Waiting to Exhale Part II?
Violent’s head shaving mirrors what viewers witnessed in Terry McMillan’s Waiting to Exhale. The scene to which I refer is where Bernadette cuts her long-thick mane into a short, sleek cut after her husband leaves her for a white woman. Like Violet, Bernadette assisted her significant other on his rise to the top. Both women chop their locks in response to the disappointment engendered in their dealings with black men. This depiction portrays black men and women as inharmonious. Additionally, given that both disappointments occur with regard to marriage–there is a violent implication that black women are incompatible with marriage. This hair removal process also implies that whether vows are broken or taken, the black man will fail the black woman and ultimately prompt her to shed her vanity. Vanity, of course, composes the core of western femininity; thus, the black woman’s detachment from conventional beauty is not about beauty at all. Rather, this depiction subtly proclaims the black female as less than a woman in her involvement with black men. Conclusively, the parallel between the film adaptation of Terry McMillan and Trisha Thomas’s books reveals that the black woman is still very much waiting to exhale.
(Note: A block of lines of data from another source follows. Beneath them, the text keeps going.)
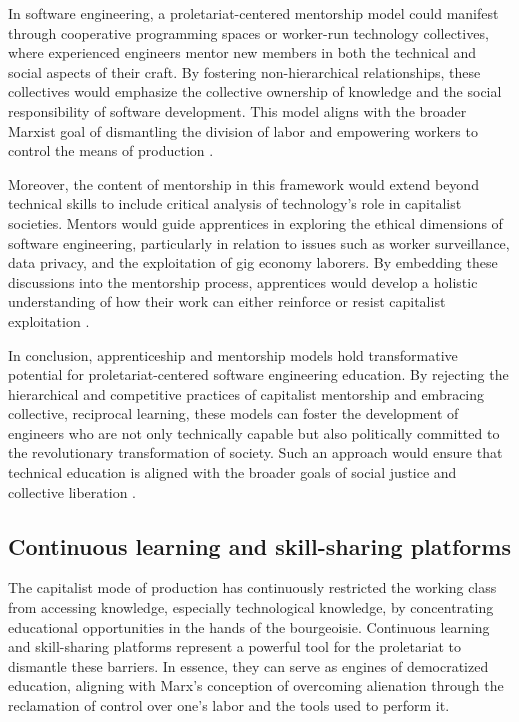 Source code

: \begin{refsection}
In software engineering, a proletariat-centered mentorship model could manifest through cooperative programming spaces or worker-run technology collectives, where experienced engineers mentor new members in both the technical and social aspects of their craft. By fostering non-hierarchical relationships, these collectives would emphasize the collective ownership of knowledge and the social responsibility of software development. This model aligns with the broader Marxist goal of dismantling the division of labor and empowering workers to control the means of production \cite[pp.~120]{kling1996computerization}.

Moreover, the content of mentorship in this framework would extend beyond technical skills to include critical analysis of technology’s role in capitalist societies. Mentors would guide apprentices in exploring the ethical dimensions of software engineering, particularly in relation to issues such as worker surveillance, data privacy, and the exploitation of gig economy laborers. By embedding these discussions into the mentorship process, apprentices would develop a holistic understanding of how their work can either reinforce or resist capitalist exploitation \cite[pp.~73]{lanier2011you}.

In conclusion, apprenticeship and mentorship models hold transformative potential for proletariat-centered software engineering education. By rejecting the hierarchical and competitive practices of capitalist mentorship and embracing collective, reciprocal learning, these models can foster the development of engineers who are not only technically capable but also politically committed to the revolutionary transformation of society. Such an approach would ensure that technical education is aligned with the broader goals of social justice and collective liberation \cite[pp.~45]{marx2008capital}.

\subsection{Continuous learning and skill-sharing platforms}

The capitalist mode of production has continuously restricted the working class from accessing knowledge, especially technological knowledge, by concentrating educational opportunities in the hands of the bourgeoisie. Continuous learning and skill-sharing platforms represent a powerful tool for the proletariat to dismantle these barriers. In essence, they can serve as engines of democratized education, aligning with Marx’s conception of overcoming alienation through the reclamation of control over one’s labor and the tools used to perform it. 


\end{refsection}

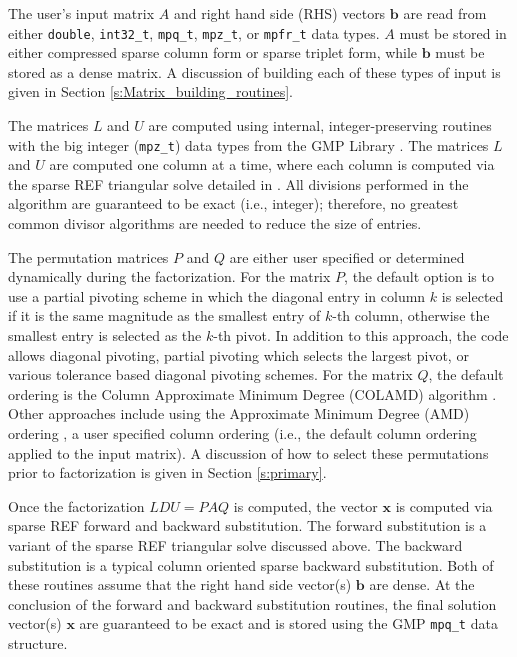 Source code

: \documentclass[12pt]{article}
\theoremstyle{definition}
\begin{document}
The user's input matrix $A$ and right hand side (RHS) vectors $\mathbf{b}$ are
read from either \verb|double|, \verb|int32_t|, \verb|mpq_t|, \verb|mpz_t|, or
\verb|mpfr_t| data types. $A$ must be stored in either compressed sparse column
form or sparse triplet form, while $\mathbf{b}$ must be stored as a dense
matrix. A discussion of building each of these types of input is given in
Section \ref{s:Matrix_building_routines}.

The matrices $L$ and $U$ are computed using internal, integer-preserving
routines with the big integer (\verb|mpz_t|) data types from the GMP Library
\cite{granlund2015gnu}. The matrices $L$ and $U$ are computed one column at a
time, where each column is computed via the sparse REF triangular solve
detailed in \cite{lourenco2019exact}. All divisions performed in the algorithm
are guaranteed to be exact (i.e., integer); therefore, no greatest common
divisor algorithms are needed to reduce the size of entries.

The permutation matrices $P$ and $Q$ are either user specified or determined
dynamically during the factorization. For the matrix $P$, the default option is
to use a partial pivoting scheme in which the diagonal entry in column $k$ is
selected if it is the same magnitude as the smallest entry of $k$-th column,
otherwise the smallest entry is selected as the $k$-th pivot. In addition to
this approach, the code allows diagonal pivoting, partial pivoting which
selects the largest pivot, or various tolerance based diagonal pivoting
schemes. For the matrix $Q$, the default ordering is the Column Approximate
Minimum Degree (COLAMD) algorithm
\cite{davis2004algorithmcolamd,davis2004column}. Other approaches include using
the Approximate Minimum Degree (AMD) ordering
\cite{amestoy1996approximate,amestoy2004algorithmamd}, a user specified column
ordering (i.e., the default column ordering applied to the input matrix). A
discussion of how to select these permutations prior to factorization is given
in Section \ref{s:primary}.

Once the factorization $L D U = P A Q $ is computed, the vector $\mathbf{x}$ is
computed via sparse REF forward and backward substitution. The forward
substitution is a variant of the sparse REF triangular solve discussed above.
The backward substitution is a typical column oriented sparse backward
substitution. Both of these routines assume that the right hand side vector(s)
$\mathbf{b}$ are dense. At the conclusion of the forward and backward
substitution routines, the final solution vector(s) $\mathbf{x}$ are guaranteed
to be exact and is stored using the GMP \verb|mpq_t| data structure.
\end{document}
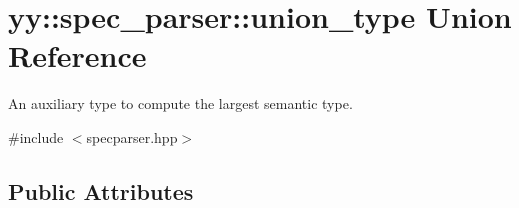 \hypertarget{unionyy_1_1spec__parser_1_1union__type}{}\section{yy\+:\+:spec\+\_\+parser\+:\+:union\+\_\+type Union Reference}
\label{unionyy_1_1spec__parser_1_1union__type}


An auxiliary type to compute the largest semantic type.  




{\ttfamily \#include $<$specparser.\+hpp$>$}

\subsection*{Public Attributes}
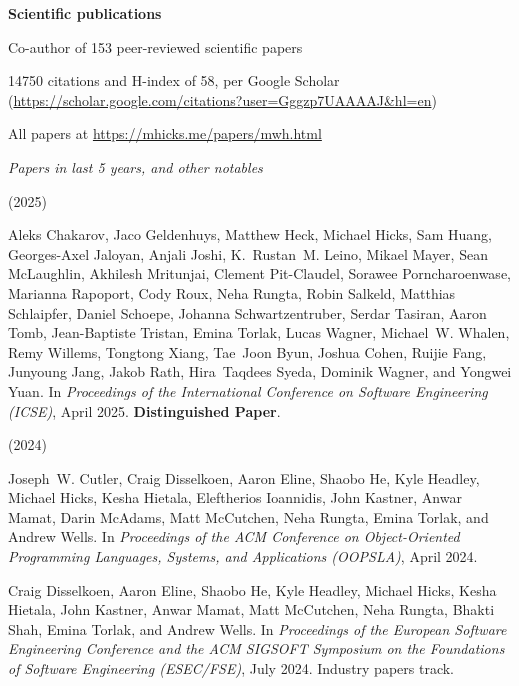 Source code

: \documentclass[11pt]{article}
\begin{document}
\begin{description}
\setlength{\labelsep}{0ex}
\setlength{\itemsep}{-0.5ex}


\item {\bf\textsf Scientific publications}

\item Co-author of 153 peer-reviewed scientific papers
\item 14750 citations and H-index of 58, per Google Scholar\\
  (\url{https://scholar.google.com/citations?user=Gggzp7UAAAAJ&hl=en})
 \item All papers at \url{https://mhicks.me/papers/mwh.html}

\item
\item {\it\textsf Papers in last 5 years, and other notables}
\item (2025)

\item
Aleks Chakarov, Jaco Geldenhuys, Matthew Heck, Michael Hicks, Sam Huang,
  Georges-Axel Jaloyan, Anjali Joshi, K.~Rustan~M. Leino, Mikael Mayer, Sean
  McLaughlin, Akhilesh Mritunjai, Clement Pit-Claudel, Sorawee Porncharoenwase,
  Marianna Rapoport, Cody Roux, Neha Rungta, Robin Salkeld, Matthias
  Schlaipfer, Daniel Schoepe, Johanna Schwartzentruber, Serdar Tasiran, Aaron
  Tomb, Jean-Baptiste Tristan, Emina Torlak, Lucas Wagner, Michael~W. Whalen,
  Remy Willems, Tongtong Xiang, Tae~Joon Byun, Joshua Cohen, Ruijie Fang,
  Junyoung Jang, Jakob Rath, Hira~Taqdees Syeda, Dominik Wagner, and Yongwei
  Yuan.
In {\em Proceedings of the International Conference on Software
  Engineering (ICSE)}, April 2025. \textbf{Distinguished Paper}.

\item
\item (2024)

\item Joseph~W. Cutler, Craig Disselkoen, Aaron Eline, Shaobo He, Kyle Headley,
  Michael Hicks, Kesha Hietala, Eleftherios Ioannidis, John Kastner, Anwar
  Mamat, Darin McAdams, Matt McCutchen, Neha Rungta, Emina Torlak, and Andrew
  Wells.
In {\em Proceedings of the {ACM} Conference on Object-Oriented
  Programming Languages, Systems, and Applications (OOPSLA)}, April 2024.
  
\item Craig Disselkoen, Aaron Eline, Shaobo He, Kyle Headley, Michael Hicks, Kesha
  Hietala, John Kastner, Anwar Mamat, Matt McCutchen, Neha Rungta, Bhakti Shah,
  Emina Torlak, and Andrew Wells.
In {\em Proceedings of the European Software Engineering Conference
  and the ACM SIGSOFT Symposium on the Foundations of Software Engineering
  (ESEC/FSE)}, July 2024.
Industry papers track.


\end{description}
\end{document}
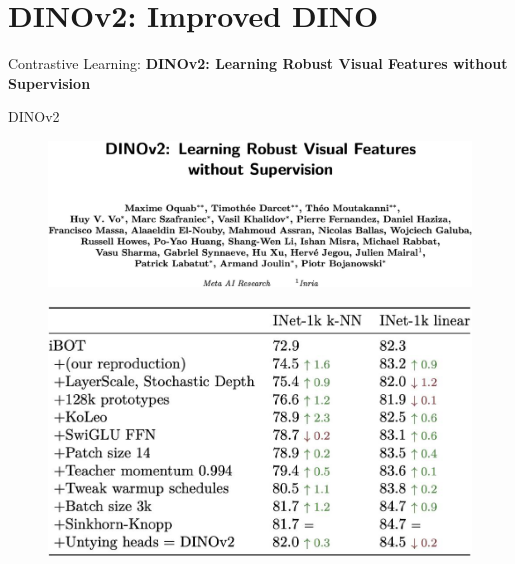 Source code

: \section{DINOv2: Improved DINO}
\begin{frame}{}
    \LARGE Contrastive Learning: \textbf{DINOv2: Learning Robust Visual Features without Supervision}
\end{frame}

\begin{frame}[allowframebreaks]{DINOv2}
\begin{figure}
    \centering
    \includegraphics[width=\linewidth,height=0.9\textheight,keepaspectratio]{images/contrastive/slide_93_1_img.png}
\end{figure}

\framebreak

\begin{figure}
    \centering
    \includegraphics[width=\linewidth,height=0.9\textheight,keepaspectratio]{images/contrastive/slide_94_1_img.png}
\end{figure}

\framebreak


\end{frame}
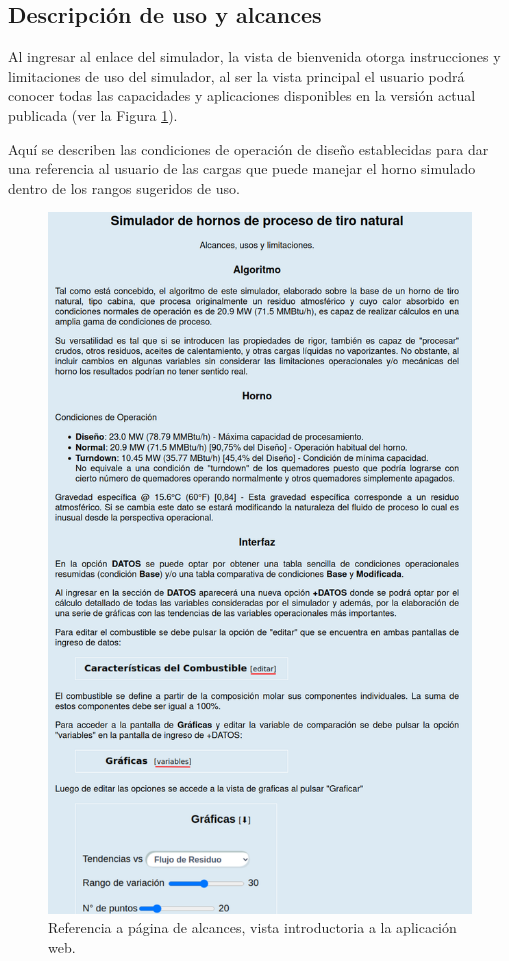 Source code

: \subsection{Descripción de uso y alcances}
\par Al ingresar al enlace del simulador, la vista de bienvenida otorga instrucciones y limitaciones de uso del simulador, al ser la vista principal el usuario podrá conocer todas las capacidades y aplicaciones disponibles en la versión actual publicada (ver la Figura \ref{fig:alcance}).
\par Aquí se describen las condiciones de operación de diseño establecidas para dar una referencia al usuario de las cargas que puede manejar el horno simulado dentro de los rangos sugeridos de uso.
\begin{figure}[H]
\begin{center}
\includegraphics[scale=0.33]{images/alcance}
\caption[Página de alcances]{Referencia a página de alcances, vista introductoria a la aplicación web.}
\label{fig:alcance}
\end{center}
\end{figure}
Perhaps the most disappointing component of the film is the underdeveloped mother-daughter relationship between Violet and Mrs. Jones. Although viewers learn from Violent’s aunt that Mrs. Jones’s mother did not straighten Mrs. Jones’s hair out of exasperation, this does little to alleviate her from the role of this film’s villain. NEA portrays Mrs. Jones as unrelentlessly superficial and preoccupied with what others think. Mrs. Jones as irretrievably vain throughout the film rather than indoctrinated with an ideology chosen for her by the systemic forces that dictate her path.
This is also what viewers witness with waiting to exhale with Savannah’s relationship with her meddling mother. Savannah’s mom pushes her daughter into the arms of a married man because, in her mother’s eyes, to be with a married man is better than being alone. Similarly, Mrs. Jones pushes her daughter into a life of western perfection to ensure that she receives the best of the white world. What both women fail to realize is their espousal to western standards sets both them and their children up for failure. Western standards are for western women, not women westernized by colonialism. The issue I have with both portrayals is that they attempt to Americanize the displaced African. Most portrayals of black women in popular culture are of “women” who happen to be black. This is perhaps most obvious in Violet’s relationship with Clint, where they both observe a Negropean lifestyle—or are black people living a western/white lifestyle. Thus, Clint’s desire for Violet to straighten her hair at their engagement party illustrates that his proposal was not for Violet to marry him, but for them both to marry western standards/ideals.
Zoie, Picaninny Caricature
When viewers first meet Zoie, she is dressed in oversized clothes, her hair tossled with speech and knowledge way beyond her years. Though a beautiful young girl, her image is reminiscent of the picaninny caricature which depicts the black child as unkempt to reflection the discordance of black upbringing. Viewers soon learn that Zoie is motherless and her appearance reflects a single-dad household. Her appearance seems Mitch-matched to a male hairdresser and gardener who takes pride in natural beauty but struggles to do his daughter’s hair until the film’s ending.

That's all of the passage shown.